L’île des familles, microcosme d’un monde rural fluvestre
Chaque usage s’inscrivait dans un calendrier commun, lié aux cycles du fleuve. La véritable richesse venait du partage : du prêt de parcelles à l’accord tacite pour récolter à bail. Fin XIXe siècle, on recensait jusqu’à dix baux verbaux actifs entre familles d’Étauliers, de Saint-Ciers et d’Anglade pour moins de 25 hectares de terre émergée (source : Archives notariales, Étauliers/Cantineau, 1896-1904).

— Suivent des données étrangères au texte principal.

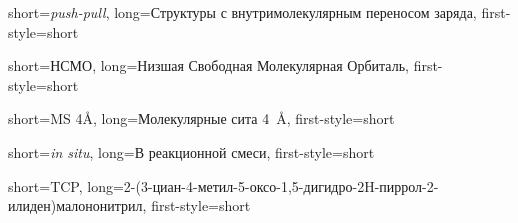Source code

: {
    short={\emph{push-pull}},
    long={Структуры с внутримолекулярным переносом заряда},
    first-style=short
}

{
    short={НСМО},
    long={Низшая Свободная Молекулярная Орбиталь},
    first-style=short
}

{
    short={MS 4Å},
    long={Молекулярные сита \SI{4}{\angstrom}},
    first-style=short
}

{
    short={\emph{in situ}},
    long={В реакционной смеси},
    first-style=short
}

{
    short={TCP},
    long={2-(3-циан-4-метил-5-оксо-1,5-дигидро-2H-пиррол-2-илиден)малононитрил},
    first-style=short
}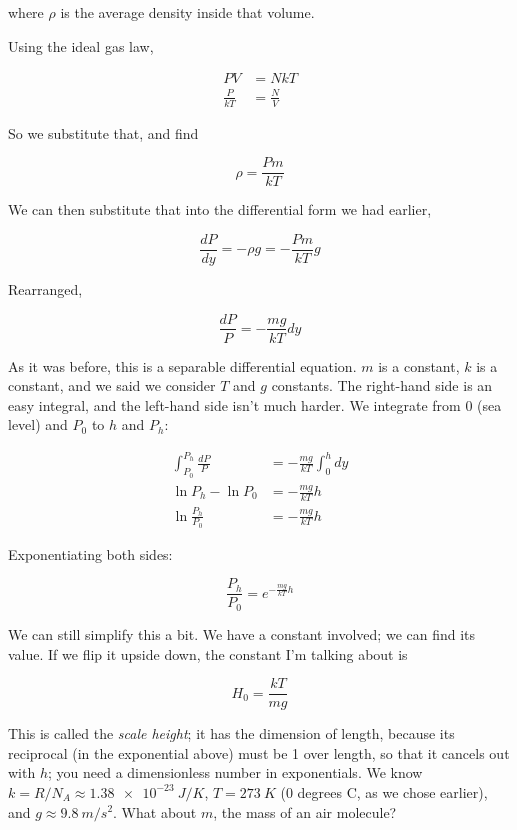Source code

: where $\rho$ is the average density inside that volume.

Using the ideal gas law,

\begin{align}
PV &= N k T\\
\frac{P}{k T} &= \frac{N}{V}
\end{align}

So we substitute that, and find

\begin{equation}
\rho = \frac{P m}{k T}
\end{equation}

We can then substitute that into the differential form we had earlier,

\begin{equation}
\frac{dP}{dy} = - \rho g = - \frac{P m }{k T} g
\end{equation}

Rearranged,

\begin{equation}
\frac{dP}{P}  = - \frac{m g}{k T} dy
\end{equation}

As it was before, this is a separable differential equation. $m$ is a constant, $k$ is a constant, and we said we consider $T$ and $g$ constants. The right-hand side is an easy integral, and the left-hand side isn't much harder. We integrate from $0$ (sea level) and $P_0$ to $h$ and $P_h$:

\begin{align}
\int_{P_0}^{P_h} \frac{dP}{P}  &= - \frac{m g}{k T} \int_0^h dy\\
\ln P_h - \ln P_0  &= - \frac{m g}{k T} h\\
\ln \frac{P_h}{P_0} &= - \frac{m g}{k T} h
\end{align}

Exponentiating both sides:

\begin{equation}
\frac{P_h}{P_0} = e^{- \frac{m g}{k T} h}
\end{equation}

We can still simplify this a bit. We have a constant involved; we can find its value. If we flip it upside down, the constant I'm talking about is

\begin{equation}
H_0 = \frac{k T}{m g}
\end{equation}

This is called the \emph{scale height}; it has the dimension of length, because its reciprocal (in the exponential above) must be 1 over length, so that it cancels out with $h$; you need a dimensionless number in exponentials. We know $k = R/N_A \approx \SI{1.38e-23}{J/K}$, $T = \SI{273}{K}$ (0 degrees C, as we chose earlier), and $g \approx \SI{9.8}{m/s^2}$. What about $m$, the mass of an air molecule?

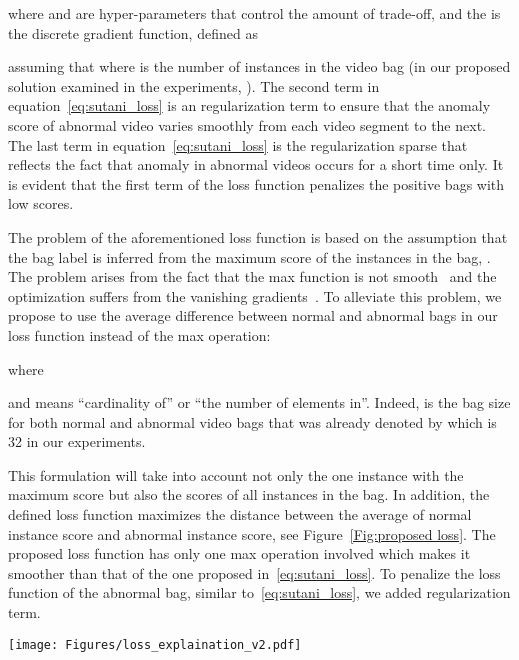 \documentclass[journal]{IEEEtran}
\begin{document}
where  and  are hyper-parameters that control the amount of trade-off, and the  is the discrete gradient function, defined as

assuming that  where  is the number of instances in the video bag (in our proposed solution examined in the experiments, ).
The second term in equation~\eqref{eq:sutani_loss} is an  regularization term to ensure that the anomaly score of abnormal video varies smoothly from each video segment to the next. The last term in equation~\eqref{eq:sutani_loss} is the  regularization sparse that reflects the fact that anomaly in abnormal videos occurs for a short time only. It is evident that the first term of the loss function penalizes the positive bags with low scores.

The problem of the aforementioned loss function is based on the assumption that the bag label is inferred from the maximum score of the instances in the bag, . The problem arises from the fact that the max function is not smooth~\cite{hu2008multiple} and the optimization suffers from the vanishing gradients~\cite{ilse2018attention}. To alleviate this problem, we propose to use the average difference between normal and abnormal bags in our loss function instead of the max operation:


where



and  means ``cardinality of'' or ``the number of elements in''. Indeed,  is the bag size for both normal and abnormal video bags that was already denoted by  which is 32 in our experiments.

This formulation will take into account not only the one instance with the maximum score but also the scores of all instances in the bag.  In addition, the defined loss function maximizes the distance between the average of normal instance score and abnormal instance score, see Figure~\ref{Fig:proposed loss}.
The proposed loss function has only one max operation involved which makes it smoother than that of the one proposed in~\eqref{eq:sutani_loss}. To penalize the loss function of the abnormal bag, similar to~\eqref{eq:sutani_loss}, we added  regularization term.\\
\begin{figure*}
\centering
	\texttt{[image: Figures/loss\_explaination\_v2.pdf]}
	\caption{The proposed loss function use the mean distance  between abnormal bag instances score and normal bag instances score. To ensure the abnormal bag always has a higher mean score, we penalize  when it is negative.}
	\label{Fig:proposed loss}
\end{figure*}
\end{document}
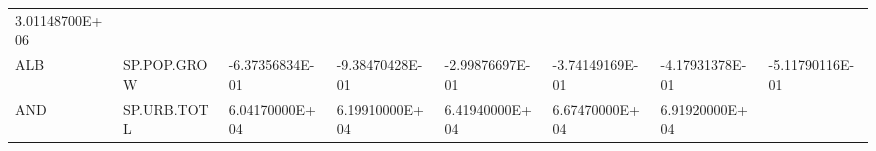 \documentclass[]{article}
\begin{document}
\begin{longtable}[]{@{}llllllll@{}}
\begin{minipage}[t]{0.11\columnwidth}
3.01148700E+06\strut
\end{minipage}\tabularnewline
\begin{minipage}[t]{0.06\columnwidth}\raggedright
ALB\strut
\end{minipage} & \begin{minipage}[t]{0.08\columnwidth}\raggedright
SP.POP.GROW\strut
\end{minipage} & \begin{minipage}[t]{0.11\columnwidth}\raggedright
-6.37356834E-01\strut
\end{minipage} & \begin{minipage}[t]{0.11\columnwidth}\raggedright
-9.38470428E-01\strut
\end{minipage} & \begin{minipage}[t]{0.11\columnwidth}\raggedright
-2.99876697E-01\strut
\end{minipage} & \begin{minipage}[t]{0.11\columnwidth}\raggedright
-3.74149169E-01\strut
\end{minipage} & \begin{minipage}[t]{0.11\columnwidth}\raggedright
-4.17931378E-01\strut
\end{minipage} & \begin{minipage}[t]{0.11\columnwidth}\raggedright
-5.11790116E-01\strut
\end{minipage}\tabularnewline
\begin{minipage}[t]{0.06\columnwidth}\raggedright
AND\strut
\end{minipage} & \begin{minipage}[t]{0.08\columnwidth}\raggedright
SP.URB.TOTL\strut
\end{minipage} & \begin{minipage}[t]{0.11\columnwidth}\raggedright
6.04170000E+04\strut
\end{minipage} & \begin{minipage}[t]{0.11\columnwidth}\raggedright
6.19910000E+04\strut
\end{minipage} & \begin{minipage}[t]{0.11\columnwidth}\raggedright
6.41940000E+04\strut
\end{minipage} & \begin{minipage}[t]{0.11\columnwidth}\raggedright
6.67470000E+04\strut
\end{minipage} & \begin{minipage}[t]{0.11\columnwidth}\raggedright
6.91920000E+04\strut
\end{minipage} & \begin{minipage}[t]{0.11\columnwidth}\raggedright

\end{minipage}
\end{longtable}
\end{document}
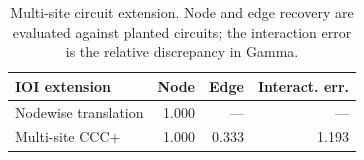 \begin{table}[t]
\centering
\small
\begin{tabular}{lrrr}
\toprule
IOI extension & Node & Edge & Interact. err. \\
\midrule
Nodewise translation & 1.000 & — & — \\
Multi-site CCC+ & 1.000 & 0.333 & 1.193 \\
\bottomrule
\end{tabular}
\caption{Multi-site circuit extension. Node and edge recovery are evaluated against planted circuits; the interaction error is the relative discrepancy in Gamma.}
\label{tab:multisite_extension}
\end{table}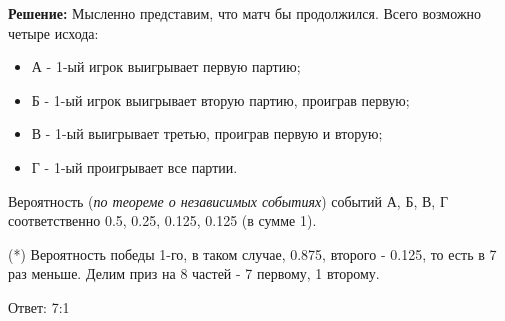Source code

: \documentclass[../Main.tex]{subfiles}
\begin{document}
\textbf{Решение:} Мысленно представим, что матч бы продолжился. Всего возможно четыре исхода: 
\begin{itemize}
    \item А - 1-ый игрок выигрывает первую партию;
    \item Б - 1-ый игрок выигрывает вторую партию, проиграв первую;
    \item В - 1-ый выигрывает третью, проиграв первую и вторую;
    \item Г - 1-ый проигрывает все партии.
\end{itemize}

Вероятность (\textit{по теореме о независимых событиях}) событий А, Б, В, Г соответственно 0.5, 0.25, 0.125, 0.125 (в сумме 1). 

(*) Вероятность победы 1-го, в таком случае, 0.875, второго - 0.125, то есть в 7 раз меньше. Делим приз на 8 частей - 7 первому, 1 второму.

Ответ: 7:1
\end{document}

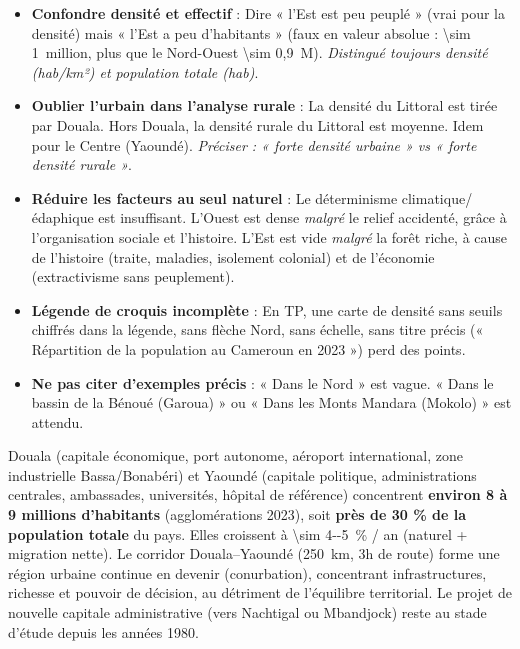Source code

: \documentclass[11pt]{article}
\newcommand{\cle}[1]{{\popxbold\color{popdark}#1}}
\begin{document}
\begin{attention}
\begin{itemize}
\item \textbf{Confondre densité et effectif} : Dire « l'Est est peu peuplé » (vrai pour la densité) mais « l'Est a peu d'habitants » (faux en valeur absolue : \SI{\sim 1}{million}, plus que le Nord-Ouest \SI{\sim 0,9}{M}). \emph{Distingué toujours densité (hab/km²) et population totale (hab)}.
\item \textbf{Oublier l'urbain dans l'analyse rurale} : La densité du Littoral est tirée par Douala. Hors Douala, la densité rurale du Littoral est moyenne. Idem pour le Centre (Yaoundé). \emph{Préciser : « forte densité urbaine » vs « forte densité rurale »}.
\item \textbf{Réduire les facteurs au seul naturel} : Le déterminisme climatique/édaphique est insuffisant. L'Ouest est dense \emph{malgré} le relief accidenté, grâce à l'organisation sociale et l'histoire. L'Est est vide \emph{malgré} la forêt riche, à cause de l'histoire (traite, maladies, isolement colonial) et de l'économie (extractivisme sans peuplement).
\item \textbf{Légende de croquis incomplète} : En TP, une carte de densité sans seuils chiffrés dans la légende, sans flèche Nord, sans échelle, sans titre précis (« Répartition de la population au Cameroun en 2023 ») perd des points.
\item \textbf{Ne pas citer d'exemples précis} : « Dans le Nord » est vague. « Dans le bassin de la Bénoué (Garoua) » ou « Dans les Monts Mandara (Mokolo) » est attendu.
\end{itemize}
\end{attention}

\begin{savaistu}
Douala (capitale économique, port autonome, aéroport international, zone industrielle Bassa/Bonabéri) et Yaoundé (capitale politique, administrations centrales, ambassades, universités, hôpital de référence) concentrent \textbf{environ 8 à 9 millions d'habitants} (agglomérations 2023), soit \textbf{près de 30 \% de la population totale} du pays. Elles croissent à \SI{\sim 4--5}{\%} / an (naturel + migration nette). Le corridor Douala--Yaoundé (\SI{250}{km}, 3h de route) forme une \cle{région urbaine continue} en devenir (conurbation), concentrant infrastructures, richesse et pouvoir de décision, au détriment de l'équilibre territorial. Le projet de nouvelle capitale administrative (vers Nachtigal ou Mbandjock) reste au stade d'étude depuis les années 1980.
\end{savaistu}
\end{document}
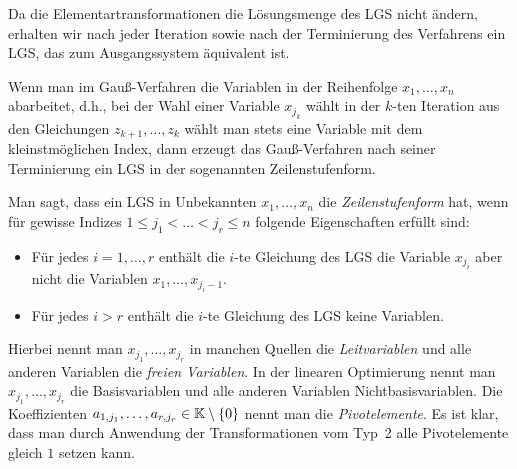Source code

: \begin{appendices}
\begin{framed}
	Da die Elementartransformationen die Lösungsmenge des LGS nicht ändern, erhalten wir nach jeder Iteration sowie nach der Terminierung des Verfahrens ein LGS, das zum Ausgangssystem äquivalent ist. 
	\end{framed}

Wenn man im Gauß-Verfahren die Variablen in der Reihenfolge $x_1,\ldots,x_n$ abarbeitet, d.h., bei der Wahl einer Variable $x_{j_k}$ wählt in der $k$-ten Iteration aus den Gleichungen $z_{k+1},\ldots,z_k$ wählt man stets eine Variable mit dem kleinstmöglichen Index, dann erzeugt das Gauß-Verfahren nach seiner Terminierung ein LGS in der sogenannten Zeilenstufenform. 

Man sagt, dass ein LGS  in Unbekannten $x_1,\ldots,x_n$ die \emph{Zeilenstufenform} hat, wenn für gewisse Indizes $1 \le j_1 < \ldots < j_r \le n$ folgende Eigenschaften erfüllt sind: 
\begin{itemize}
	\item Für jedes $i=1,\ldots,r$ enthält die $i$-te Gleichung des LGS die Variable $x_{j_i}$ aber nicht die Variablen $x_1,\ldots,x_{j_i-1}$. 
	\item Für jedes $i>r$ enthält die $i$-te Gleichung des LGS keine Variablen. 
\end{itemize}

Hierbei nennt man $x_{j_1},\ldots,x_{j_r}$ in manchen Quellen die \emph{Leitvariablen} und alle anderen Variablen die \emph{freien Variablen}. In der linearen Optimierung nennt man $x_{j_1},\ldots,x_{j_r}$ die Basisvariablen und alle anderen Variablen Nichtbasisvariablen. Die Koeffizienten $a_{1,j_1},\ldots,a_{r,j_r} \in \mathbb K \setminus \{0\}$ nennt man die \emph{Pivotelemente}. Es ist klar, dass man durch Anwendung der Transformationen vom Typ~2 alle Pivotelemente gleich $1$ setzen kann. 


\end{appendices}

- Les berges nord servaient plutôt aux pêches collectives.
- Le centre de l’île, plus élevé, était partagé pour les foins.
- Le bord sud, plus sauvage, était laissé à la chasse.
Avec le recul, ces partages n’étaient ni figés ni sans conflit : procès-verbaux en cas de dégradations, discussions sans fin sur l’entretien des digues, menaces liées à l’usurpation des meilleurs « trous d’alose ». Mais toujours, l’île Verte appartenait un peu à tout le monde sans jamais vraiment appartenir à personne.
Anecdote : la fabrique du “vin de l’île”
Des récits du début du XXe siècle évoquent un “vin de l’île”, issu des quelques ceps encore vaillants après le phylloxéra, que l’on buvait entre voisins, à l’ombre d’un saule, en surveillant la marée. Aucun grand cru, mais un vin léger, souvent mêlé d’eau du fleuve, pour fêter la première pêche ou la naissance d’un veau.